Outside of my hips, life just keeps going. And that's the good thing. I do not believe that someone should decide not to do something, or just sit around because they happen to have some kind of disability, or health problem. Sure, things are limiting. But people can still learn and grow and be successful.
One of the people that taught me this is a remarkable young woman named Maggie Dingwall. She passed away the day before my surgery, at the age of seventeen. Maggie Dingwall battled cystic fibrosis. We met when we were nine or ten years old. We danced together. Imagine. A girl with cystic fibrosis dancing multiple hours a week, working just as hard as the rest of us, if not harder. I was one of the first people at the dance studio who knew she had cystic fibrosis. Understandably, at that age, she didn't really want people to know about it, and she swore me to secrecy. As she got older, she realized that it wasn't anything to be ashamed of.
I want to be like Maggie when I grow up. I want to be the hard worker that she was. I want to be just as strong, and optimistic. Maggie never asked for pity. She never expected people to treat her better than everyone else. She took the cards she was dealt and created a life more full of living than anyone I have ever met. I have tried to emulate her. I started going to school full time three weeks after surgery, walker, and then cane, in tow. I choreographed and assistant stage managed San Juan College's production of "You Can't Take it with You". And now, I'm back at work, running up and down stairs, carrying platforms and flying in curtains and electrics. That's the point. Don't let things hold you back. Maybe you can't do everything you want to do. But you can do something. And you can make a good life for yourself. Create a life for yourself that is as full of living as you can make it.
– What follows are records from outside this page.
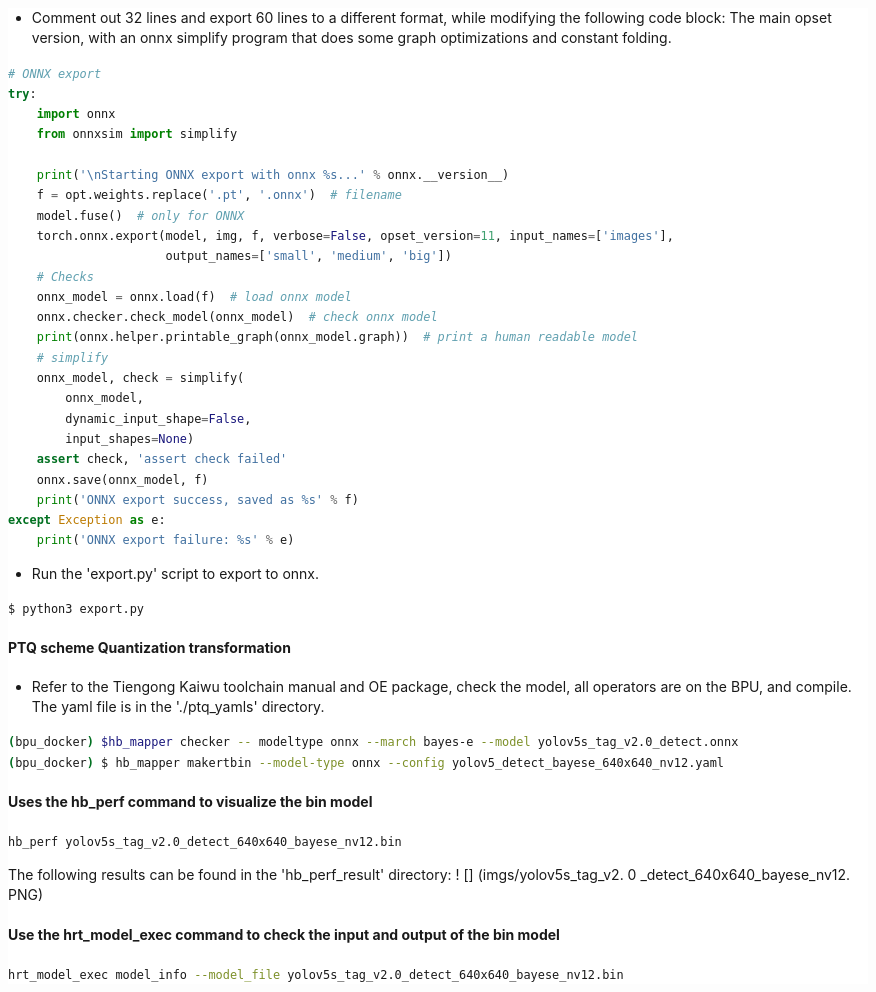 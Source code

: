  - Comment out 32 lines and export 60 lines to a different format, while modifying the following code block: The main opset version, with an onnx simplify program that does some graph optimizations and constant folding.
```python
# ONNX export
try:
    import onnx
    from onnxsim import simplify

    print('\nStarting ONNX export with onnx %s...' % onnx.__version__)
    f = opt.weights.replace('.pt', '.onnx')  # filename
    model.fuse()  # only for ONNX
    torch.onnx.export(model, img, f, verbose=False, opset_version=11, input_names=['images'],
                      output_names=['small', 'medium', 'big'])
    # Checks
    onnx_model = onnx.load(f)  # load onnx model
    onnx.checker.check_model(onnx_model)  # check onnx model
    print(onnx.helper.printable_graph(onnx_model.graph))  # print a human readable model
    # simplify
    onnx_model, check = simplify(
        onnx_model,
        dynamic_input_shape=False,
        input_shapes=None)
    assert check, 'assert check failed'
    onnx.save(onnx_model, f)
    print('ONNX export success, saved as %s' % f)
except Exception as e:
    print('ONNX export failure: %s' % e)
```

 - Run the 'export.py' script to export to onnx.
```bash
$ python3 export.py
```
#### PTQ scheme Quantization transformation
- Refer to the Tiengong Kaiwu toolchain manual and OE package, check the model, all operators are on the BPU, and compile. The yaml file is in the './ptq_yamls' directory.
```bash
(bpu_docker) $hb_mapper checker -- modeltype onnx --march bayes-e --model yolov5s_tag_v2.0_detect.onnx
(bpu_docker) $ hb_mapper makertbin --model-type onnx --config yolov5_detect_bayese_640x640_nv12.yaml
```

#### Uses the hb_perf command to visualize the bin model
```bash
hb_perf yolov5s_tag_v2.0_detect_640x640_bayese_nv12.bin
```
The following results can be found in the 'hb_perf_result' directory:
! [] (imgs/yolov5s_tag_v2. 0 _detect_640x640_bayese_nv12. PNG)

#### Use the hrt_model_exec command to check the input and output of the bin model
```bash
hrt_model_exec model_info --model_file yolov5s_tag_v2.0_detect_640x640_bayese_nv12.bin
```


[model name]: yolov5s_tag_v2.0_detect_640x640_bayese_nv12
[model name]: yolov5n_tag_v7.0_detect_640x640_bayese_nv12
Because of my surgery, and where it fell in conjunction with Maggie's death, I didn't get to go to her memorial service. I never really got to say goodbye. People don't think I think about her. But I do. I think about her a lot. I try to emulate her strength, and her positive, resilient nature. And truth is, I miss her. I think everyone who got to know her does.
Her motto was "just breathe". It's something that everyone, not only people with CF can apply to their lives. Life happens. Sometimes we get dealt rotten cards. Sometimes things happen that just aren't fair. Someitmes life is cruel and heartwrenching. But if we "just breathe". If we just keep going. If we just relax and do the best we can, we make it so much farther. Things work out, in their own way.
So here's the challenge:
- Create a life full of living
- Be positive
- Be resilient
- Just breathe
Thank you for a beautiful piece about Maggie. I was one of her nurses I have taken care of her since she was about 5 and I fell in love with her beautiful strength, her smile, and her friendship. I too did not get to say goodbye, but I know when my time comes - she will greet me at the door of heaven and give me the biggest hug ever!! God bless you Aubrey Dawn!
ReplyDeleteThank you. I'm sure that Maggie had a special place in her heart for you as well. May God bless you.